THEATRE
PAR ARMELLE HELIOT
Un spectacle, on le sait, est un organisme vivant qui évolue, se transforme, se moire de changeantes couleurs. Cette « Bérénice » montée avec probité mais quelques naïvetés aussi, il faut le dire, l'été dernier à Perpignan puis Avignon, a trouvé sa densité. En extérieur, tout flottait et le décor sans grâce, les costumes peu seyants, ligotaient les interprètes. Pourtant les acteurs étaient à leurs personnages : Didier Sandre, Titus déchiré, profond, Kristin Scott-Thomas, Bérénice à léger accent, un peu appliquée mais sensible, Lambert Wilson, Antiochus désenchanté.
C'est Lambert Wilson qui signe cette mise en scène. Il voit, il l'a dit, dans l'intrigue magnifique, une histoire de ménage à trois moderne et sado-masochiste - déclaration donnée en substance.

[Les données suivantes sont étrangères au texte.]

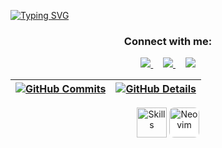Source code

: [![Typing SVG](https://readme-typing-svg.herokuapp.com/?color=ffffff&size=35&center=true&vCenter=true&width=1000&lines=Hello,+my+name+is+Breno+Silva;Future+Bachelor's+Degree+in+Information+Systems;Be+Welcome!+:%29)](https://git.io/typing-svg)
 
 <div align="center">
<!--   <img height="380em" src="https://user-images.githubusercontent.com/70382532/138322189-2db8df52-9dcb-40a0-88a8-c365466bd33d.gif"/> -->
<h3 align="center">
  Connect with me:
</h3>

<div align="center">
<p>
 <a href="https://www.instagram.com/brenocvs/" target="_blank">
    <img src="https://skillicons.dev/icons?i=instagram" />
  </a>
  &nbsp;&nbsp;&nbsp;
  <a href="https://www.linkedin.com/in/breno-vialle-b8966234b" target="_blank">
    <img src="https://skillicons.dev/icons?i=linkedin" />
  </a>
  &nbsp;&nbsp;&nbsp;
  <a href="mailto:brenocvsilva14@gmail.com" target="_blank">
    <img src="https://skillicons.dev/icons?i=gmail" />
  </a>
</p>
</div>


  

  
 | [![GitHub Commits](http://github-profile-summary-cards.vercel.app/api/cards/productive-time?username=BrenoCVS&theme=dracula&utcOffset=-3)](https://github.com/vn7n24fzkq/github-profile-summary-cards) | [![GitHub Details](http://github-profile-summary-cards.vercel.app/api/cards/profile-details?username=BrenoCVS&theme=dracula)](https://github.com/vn7n24fzkq/github-profile-summary-cards) |  
 | ----------- | ----------- |


 <p align="center">

  <!-- Skillicons -->
  <img src="https://skillicons.dev/icons?i=git,vscode,javascript,css,html,github,linux,postman,bootstrap,mysql,postgres,php,java,cpp,python" alt="Skills" height="48" />

  <!-- Neovim -->
  <a href="https://neovim.io/" target="_blank" title="Neovim">
    <img src="https://cdn.jsdelivr.net/gh/devicons/devicon/icons/neovim/neovim-original.svg" alt="Neovim" height="48" style="background-color: white; border-radius: 8px;" />
  </a>

</p>




 
##
 






 
  
  

  



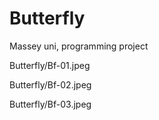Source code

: # Butterfly

Massey uni, programming project


Butterfly/Bf-01.jpeg


Butterfly/Bf-02.jpeg


Butterfly/Bf-03.jpeg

Et il rêve, visiblement, en transposant l'action, de donner une coloration évoquant « Les Damnés » de Visconti à la représentation.
Les comédiens n'ont que peu de points d'appui : une grande table sinistre, une chaise, un lit (skaï noir et tubulures d'acier). Mais dans la paix de la grande salle de Chaillot, au moins peuvent-ils incarner cette langue, ce que fait magnifiquement Didier Sandre qui sait que Racine est d'abord verbe, par-delà psychologie, tourments du coeur, raison d'Etat, retournements de l'action. Son jeu tout en irisations délicates est très maîtrisé et sensible.
Avec la touchante ferveur de l'étrangère - ce n'est pas sa langue natale -, Kristin Scott Thomas - formée en partie rue Blanche - donne aux vers leurs précisions, leur juste balancement. Elle est attentive aux liaisons, elle dégage la trouble émotion de la princesse même si son timbre n'appartient pas consubstanciellement au registre tragique.
Robin Renucci qui les a rejoint réussit dans un mouvement délié à imposer un Antiochus blessé et digne très convaincant. Le Paulin de Michel Baumann est excellent.
Bref, ce spectacle a trouvé sa cohérence. Par les acteurs.
Théâtre national de Chaillot, salle Jean-Vilar, à 20 h 30 du mardi au samedi, en matinée le dimanche à 15 heures (01.53.65.30.00). Jusqu'au 21 octobre.